OS DOZE FILHOS DE MARIA (EC)
Não sei nem quando, nem onde Maria nasceu.
Acho que foi na Itália, na última década do século XIX.
Lembro-me vagamente dela, viúva e doente, sentada em sua cama.
Não me falhe a memória, deu-me um doce.
Maria, se me contaram direito, morava num casebre à beira de um riacho na pequena cidade do interior. O riacho, onde acreditei ter pescado meu primeiro peixe, secou, a região tornou-se uma grande favela e o casebre não mais existe. Ninguém se lembra de Maria naquele lugar.
Lá pariu seus primeiros cinco filhos.
Os varões vingaram todos.
Não enterrou nenhum.
Lembro-me de todos velando Maria na mesa da sala da casa onde ela, o marido e os filhos vieram morar na capital.
Aqui como lá, nos anos pares do início do século XX – de 1910 a 1932, recebeu a visita da cegonha.
Algo me diz que devem ter imaginado que a mudança de ares influenciava o sexo dos bebês, pois vieram cinco filhas.
Das cinco, duas partiram cedo.
Sequer viram os dois últimos rebentos.
Destes, um se foi na adolescência.
O outro é o único que, na data desta narrativa, resta vivo.
Aliás, somente ele e a irmã mais velha puderam comprovar que o mundo não acabaria no ano 2000.
O primeiro filho de Maria - o mais gordo - não sei do que morreu.
O segundo, possuidor de um grande bigode, doença do coração. Visitei-o na véspera.
O terceiro terá sido um acidente vascular? Nunca soube ao certo.
O quarto deixou de enxergar em virtude do diabetes.
Criança e adulto compareci a todos os funerais.

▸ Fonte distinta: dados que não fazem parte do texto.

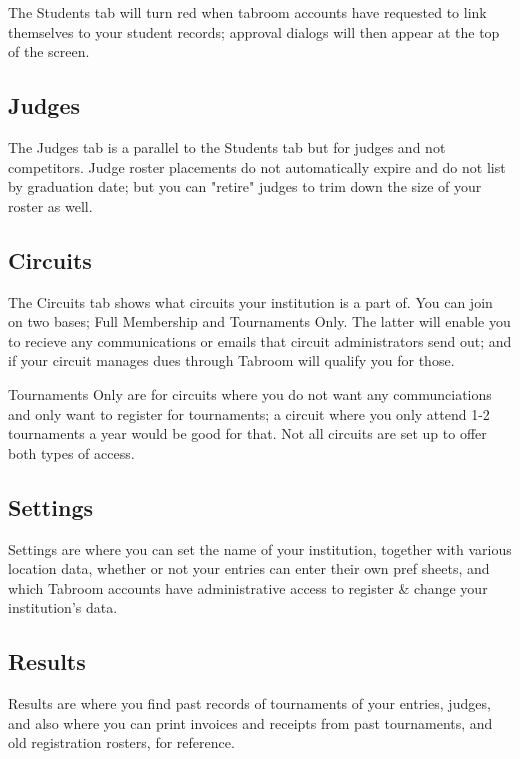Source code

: \documentclass[12pt]{report}
\begin{document}
		The Students tab will turn red when tabroom accounts have requested to
		link themselves to your student records; approval dialogs will then
		appear at the top of the screen.

	\subsection{Judges}

		The Judges tab is a parallel to the Students tab but for judges and not
		competitors.  Judge roster placements do not automatically expire and
		do not list by graduation date; but you can "retire" judges to trim
		down the size of your roster as well.

	\subsection{Circuits}

		The Circuits tab shows what circuits your institution is a part of.
		You can join on two bases; Full Membership and Tournaments Only.  The
		latter will enable you to recieve any communications or emails that
		circuit administrators send out; and if your circuit manages dues
		through Tabroom will qualify you for those.

		Tournaments Only are for circuits where you do not want any
		communciations and only want to register for tournaments; a circuit
		where you only attend 1-2 tournaments a year would be good for that.
		Not all circuits are set up to offer both types of access.

	\subsection{Settings}

		Settings are where you can set the name of your institution, together
		with various location data, whether or not your entries can enter their
		own pref sheets, and which Tabroom accounts have administrative access
		to register \& change your institution's data.

	\subsection{Results}

		Results are where you find past records of tournaments of your entries,
		judges, and also where you can print invoices and receipts from past
		tournaments, and old registration rosters, for reference.
\end{document}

Mais doloroso foi carregar o caixão do quinto, vítima de doença voraz. Estava a seu lado no derradeiro suspiro.
Reunidos na mesma sepultura, provavelmente contando passagens vivenciadas no dia-a-dia de seus táxis.
Das filhas que venceram a infância, a mais jovem o coração parou antes da hora.
A do meio não me lembro.
A mais velha, exímia costureira, partiu nonagenária e lúcida.
Nem todos os nove filhos que Maria viu crescer deram-lhe netos, mas por essas coincidências da vida, Maria teve doze netos, dos quais conheceu nove e, felizmente, como deve ser a ordem natural da vida, não viu morrer nenhum.
A casa onde morreu Maria foi recentemente demolida. Assim, em breve, restará de Maria apenas algumas nubladas imagens na memória de uma criança, a quem ela um dia, lá longe, deu um doce.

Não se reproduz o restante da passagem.